Sequence data were processed using UPARSE[41] for quality filtering, denoising, chimera removal, operational taxonomic unit (OTU) clustering, and OTU table generation. Similar to a previous fungal microbiome study[42], we initially performed our analyses using QIIME and found results to be qualitatively similar using UPARSE. We selected UPARSE because it permitted both fungal and bacterial data to be efficiently processed through the same bioinformatics pipeline. The distribution of read lengths and quality scores for both sequencing runs were examined to determine suitable quality control criteria balancing conflicting objectives. The same default UPARSE settings were judged suitable for both bacteria and fungi, including truncation length of 250 and maximum expected error rate of 0.5. These quality control settings were focused on minimising read errors and resulted in approximately half of the reads for both bacteria and fungi being rejected.

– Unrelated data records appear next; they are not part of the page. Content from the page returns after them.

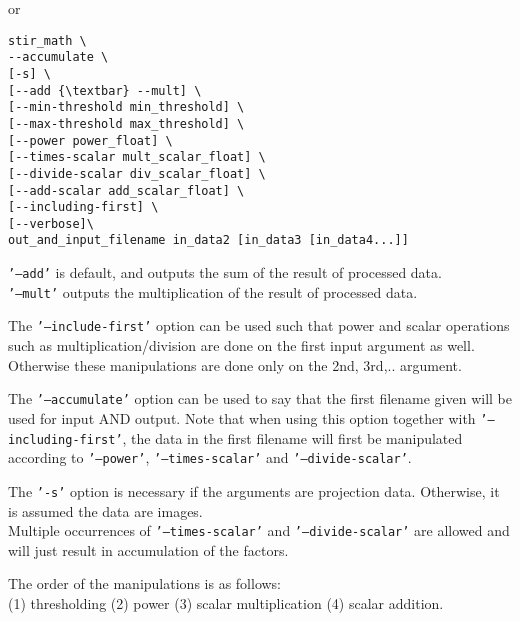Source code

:\documentclass{article}
\begin{document}
or

\begin{verbatim}
stir_math \
--accumulate \
[-s] \
[--add {\textbar} --mult] \
[--min-threshold min_threshold] \
[--max-threshold max_threshold] \
[--power power_float] \
[--times-scalar mult_scalar_float] \
[--divide-scalar div_scalar_float] \
[--add-scalar add_scalar_float] \
[--including-first] \
[--verbose]\
out_and_input_filename in_data2 [in_data3 [in_data4...]]
\end{verbatim}

\noindent
\texttt{'--add'} is default, and outputs the sum of the result of 
processed data.\\
\texttt{'--mult'} outputs the multiplication of the result of processed 
data.


The \texttt{'--include-first'} option can be used such that power and 
scalar operations such as multiplication/division are done on 
the first input argument as well. Otherwise these manipulations 
are done only on the 2nd, 3rd,.. argument.


The \texttt{'--accumulate'} option can be used to say that the first filename 
given will be used for input AND output. Note that when using 
this option together with \texttt{'--including-first'}, the data in the 
first filename will first be manipulated according to \texttt{'--power'}, 
\texttt{'--times-scalar'} and \texttt{'--divide-scalar'}.


The \texttt{'-s'} option is necessary if the arguments are projection 
data. Otherwise, it is assumed the data are images.\\
Multiple occurrences of \texttt{'--times-scalar'} and \texttt{'--divide-scalar'} 
are allowed and will just result in accumulation of the factors.


The order of the manipulations is as follows:\\
(1) thresholding (2) power (3) scalar multiplication (4) scalar 
addition.\\
\end{document}
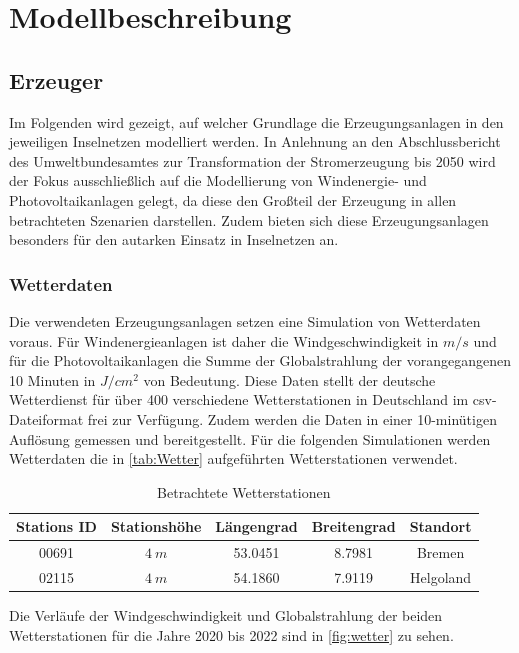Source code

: \chapter{Modellbeschreibung}\label{Modellbeschreibung}
\section{Erzeuger}\label{Erzeuger}

Im Folgenden wird gezeigt, auf welcher Grundlage die Erzeugungsanlagen in den jeweiligen Inselnetzen modelliert werden. In Anlehnung an den Abschlussbericht des Umweltbundesamtes zur Transformation der Stromerzeugung bis 2050 wird der Fokus ausschließlich auf die Modellierung von Windenergie- und Photovoltaikanlagen gelegt, da diese den Großteil der Erzeugung in allen betrachteten Szenarien darstellen. \cite{Energiewende} Zudem bieten sich diese Erzeugungsanlagen besonders für den autarken Einsatz in Inselnetzen an.

\subsection{Wetterdaten}

Die verwendeten Erzeugungsanlagen setzen eine Simulation von Wetterdaten voraus. Für Windenergieanlagen ist daher die Windgeschwindigkeit in $m/s$  und für die Photovoltaikanlagen die Summe der Globalstrahlung der vorangegangenen 10 Minuten in $J/cm^2$ von Bedeutung. Diese Daten stellt der deutsche Wetterdienst für über 400 verschiedene Wetterstationen in Deutschland im csv-Dateiformat frei zur Verfügung. Zudem werden die Daten in einer 10-minütigen Auflösung gemessen und bereitgestellt. Für die folgenden Simulationen werden Wetterdaten die in \autoref{tab:Wetter} aufgeführten Wetterstationen verwendet.

\begin{table} [H]
	\begin{tabular}[htpb]{c|c|c|c|c}
		Stations ID & Stationshöhe & Längengrad & Breitengrad & Standort \\
		\hline
		00691 & $4~m$ & 53.0451 & 8.7981 & Bremen \\
		02115 & $4~m$ & 54.1860 & 7.9119 & Helgoland
	\end{tabular}
	\centering
	\caption{Betrachtete Wetterstationen}
	\label{tab:Wetter}
\end{table}

Die Verläufe der Windgeschwindigkeit und Globalstrahlung der beiden Wetterstationen für die Jahre 2020 bis 2022 sind in \autoref{fig:wetter} zu sehen.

For both bacteria and fungi a 97% sequence similarity was used to define OTUs. The Gold database[43] and the UNITE database[44] were used for bacteria and fungi respectively as a reference in the UPARSE pipeline. For bacterial taxonomy assignment the Greengenes database[45] (August 2013 release) was used, and for fungi the UNITE database was used (January 2014 release). Prior to taxonomic assignment of fungi, sequences in the UNITE database lacking phylum level taxonomy were removed. This avoided the problem of >50% of OTUs having no identified phylum when this step was not taken, at the expense of the assignment not necessarily being the closest sequence in the UNITE database. QIIME pipeline scripts[46] were used for taxonomic assignment by BLAST[47].

Identified OTUs were assembled into bacterial and fungal OTU tables summarising the frequency of observation of each OTU in each sample, and these tables formed the basis for determinations and comparisons of community structure. OTU counts were not rarefied to equal sampling depths because this unnecessarily discards data[48]. ITSx[49] (version 1.0.7) and vxtractor[50] (version 2.1) were used to ensure that all sequences used in the analyses possessed the appropriate target regions (fungal ITS1 or V3 region of the bacterial 16S rRNA gene). Data manipulations and statistical analyses were performed using R[51] and the phyloseq package[52] for R. UPARSE commands, OTU clusters, dereplicated quality controlled sequences, taxonomy assignments, R scripts, and other resources sufficient to reproduce the analyses in this manuscript are provided in S1 Protocol. Raw sequence data and metadata are available on the NCBI sequence read archive[53] via study accession SRP048856.

Statistical Analyses

Measured peat physico-chemical variables and cultivable bacterial and fungal data were compared in pairwise combinations using Mann-Whitney-Wilcoxon tests. P values <0.05 were regarded as significant in all tests.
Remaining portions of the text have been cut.